Take the data that follows and retype it word for word.

━━━ SOURCE RECORDS ━━━

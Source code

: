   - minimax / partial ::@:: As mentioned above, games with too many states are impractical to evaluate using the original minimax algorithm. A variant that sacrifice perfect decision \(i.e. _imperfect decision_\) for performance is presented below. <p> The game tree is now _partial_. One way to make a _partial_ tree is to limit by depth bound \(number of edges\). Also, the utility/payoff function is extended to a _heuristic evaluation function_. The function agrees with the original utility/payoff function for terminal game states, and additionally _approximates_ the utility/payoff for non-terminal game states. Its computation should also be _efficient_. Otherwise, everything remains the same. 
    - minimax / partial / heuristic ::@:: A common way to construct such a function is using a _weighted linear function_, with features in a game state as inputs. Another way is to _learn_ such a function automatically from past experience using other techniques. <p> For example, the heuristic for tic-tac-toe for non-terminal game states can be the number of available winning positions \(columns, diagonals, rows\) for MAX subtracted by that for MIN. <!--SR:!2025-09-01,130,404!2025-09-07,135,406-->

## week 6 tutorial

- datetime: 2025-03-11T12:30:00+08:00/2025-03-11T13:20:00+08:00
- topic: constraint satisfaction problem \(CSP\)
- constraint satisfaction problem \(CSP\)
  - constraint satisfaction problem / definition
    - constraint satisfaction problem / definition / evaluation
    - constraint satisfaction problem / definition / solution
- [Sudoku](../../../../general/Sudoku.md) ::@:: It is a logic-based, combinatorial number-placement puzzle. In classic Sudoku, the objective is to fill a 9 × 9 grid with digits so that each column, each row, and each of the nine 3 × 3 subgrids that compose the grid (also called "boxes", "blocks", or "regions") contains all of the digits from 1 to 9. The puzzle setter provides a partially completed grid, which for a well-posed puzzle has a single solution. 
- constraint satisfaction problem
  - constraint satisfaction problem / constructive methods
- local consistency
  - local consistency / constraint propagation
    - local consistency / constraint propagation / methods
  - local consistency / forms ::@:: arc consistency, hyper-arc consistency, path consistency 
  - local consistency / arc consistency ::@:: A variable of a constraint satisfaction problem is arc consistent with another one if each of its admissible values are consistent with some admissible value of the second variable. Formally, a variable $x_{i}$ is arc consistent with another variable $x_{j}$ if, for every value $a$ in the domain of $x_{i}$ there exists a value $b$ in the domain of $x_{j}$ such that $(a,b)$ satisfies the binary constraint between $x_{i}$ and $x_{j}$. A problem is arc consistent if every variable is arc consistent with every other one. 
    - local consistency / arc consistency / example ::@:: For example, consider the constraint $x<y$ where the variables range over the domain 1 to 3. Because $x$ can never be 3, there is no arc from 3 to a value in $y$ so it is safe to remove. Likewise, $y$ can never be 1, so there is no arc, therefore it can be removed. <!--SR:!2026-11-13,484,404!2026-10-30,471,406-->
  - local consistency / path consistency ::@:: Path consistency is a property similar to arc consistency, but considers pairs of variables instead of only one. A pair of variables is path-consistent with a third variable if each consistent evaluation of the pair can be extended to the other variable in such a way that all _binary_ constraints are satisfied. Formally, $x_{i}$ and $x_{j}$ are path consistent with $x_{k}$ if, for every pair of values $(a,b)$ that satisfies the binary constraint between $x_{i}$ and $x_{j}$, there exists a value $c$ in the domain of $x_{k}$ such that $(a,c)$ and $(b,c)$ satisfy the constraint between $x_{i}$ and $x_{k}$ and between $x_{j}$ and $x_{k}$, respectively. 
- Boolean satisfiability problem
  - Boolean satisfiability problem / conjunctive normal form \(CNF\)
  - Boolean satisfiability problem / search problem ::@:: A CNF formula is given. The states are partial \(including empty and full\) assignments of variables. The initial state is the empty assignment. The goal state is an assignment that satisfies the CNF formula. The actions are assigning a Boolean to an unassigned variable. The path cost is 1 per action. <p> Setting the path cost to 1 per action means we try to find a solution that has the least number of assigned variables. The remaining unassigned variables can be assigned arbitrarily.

━━━

ANSWER TO THE PROBLEM:
Source code

:   - minimax / partial ::@:: As mentioned above, games with too many states are impractical to evaluate using the original minimax algorithm. A variant that sacrifice perfect decision \(i.e. _imperfect decision_\) for performance is presented below. <p> The game tree is now _partial_. One way to make a _partial_ tree is to limit by depth bound \(number of edges\). Also, the utility/payoff function is extended to a _heuristic evaluation function_. The function agrees with the original utility/payoff function for terminal game states, and additionally _approximates_ the utility/payoff for non-terminal game states. Its computation should also be _efficient_. Otherwise, everything remains the same. 
    - minimax / partial / heuristic ::@:: A common way to construct such a function is using a _weighted linear function_, with features in a game state as inputs. Another way is to _learn_ such a function automatically from past experience using other techniques. <p> For example, the heuristic for tic-tac-toe for non-terminal game states can be the number of available winning positions \(columns, diagonals, rows\) for MAX subtracted by that for MIN. <!--SR:!2025-09-01,130,404!2025-09-07,135,406-->

## week 6 tutorial

- datetime: 2025-03-11T12:30:00+08:00/2025-03-11T13:20:00+08:00
- topic: constraint satisfaction problem \(CSP\)
- constraint satisfaction problem \(CSP\)
  - constraint satisfaction problem / definition
    - constraint satisfaction problem / definition / evaluation
    - constraint satisfaction problem / definition / solution
- [Sudoku](../../../../general/Sudoku.md) ::@:: It is a logic-based, combinatorial number-placement puzzle. In classic Sudoku, the objective is to fill a 9 × 9 grid with digits so that each column, each row, and each of the nine 3 × 3 subgrids that compose the grid (also called "boxes", "blocks", or "regions") contains all of the digits from 1 to 9. The puzzle setter provides a partially completed grid, which for a well-posed puzzle has a single solution. 
- constraint satisfaction problem
  - constraint satisfaction problem / constructive methods
- local consistency
  - local consistency / constraint propagation
    - local consistency / constraint propagation / methods
  - local consistency / forms ::@:: arc consistency, hyper-arc consistency, path consistency 
  - local consistency / arc consistency ::@:: A variable of a constraint satisfaction problem is arc consistent with another one if each of its admissible values are consistent with some admissible value of the second variable. Formally, a variable $x_{i}$ is arc consistent with another variable $x_{j}$ if, for every value $a$ in the domain of $x_{i}$ there exists a value $b$ in the domain of $x_{j}$ such that $(a,b)$ satisfies the binary constraint between $x_{i}$ and $x_{j}$. A problem is arc consistent if every variable is arc consistent with every other one. 
    - local consistency / arc consistency / example ::@:: For example, consider the constraint $x<y$ where the variables range over the domain 1 to 3. Because $x$ can never be 3, there is no arc from 3 to a value in $y$ so it is safe to remove. Likewise, $y$ can never be 1, so there is no arc, therefore it can be removed. <!--SR:!2026-11-13,484,404!2026-10-30,471,406-->
  - local consistency / path consistency ::@:: Path consistency is a property similar to arc consistency, but considers pairs of variables instead of only one. A pair of variables is path-consistent with a third variable if each consistent evaluation of the pair can be extended to the other variable in such a way that all _binary_ constraints are satisfied. Formally, $x_{i}$ and $x_{j}$ are path consistent with $x_{k}$ if, for every pair of values $(a,b)$ that satisfies the binary constraint between $x_{i}$ and $x_{j}$, there exists a value $c$ in the domain of $x_{k}$ such that $(a,c)$ and $(b,c)$ satisfy the constraint between $x_{i}$ and $x_{k}$ and between $x_{j}$ and $x_{k}$, respectively. 
- Boolean satisfiability problem
  - Boolean satisfiability problem / conjunctive normal form \(CNF\)
  - Boolean satisfiability problem / search problem ::@:: A CNF formula is given. The states are partial \(including empty and full\) assignments of variables. The initial state is the empty assignment. The goal state is an assignment that satisfies the CNF formula. The actions are assigning a Boolean to an unassigned variable. The path cost is 1 per action. <p> Setting the path cost to 1 per action means we try to find a solution that has the least number of assigned variables. The remaining unassigned variables can be assigned arbitrarily.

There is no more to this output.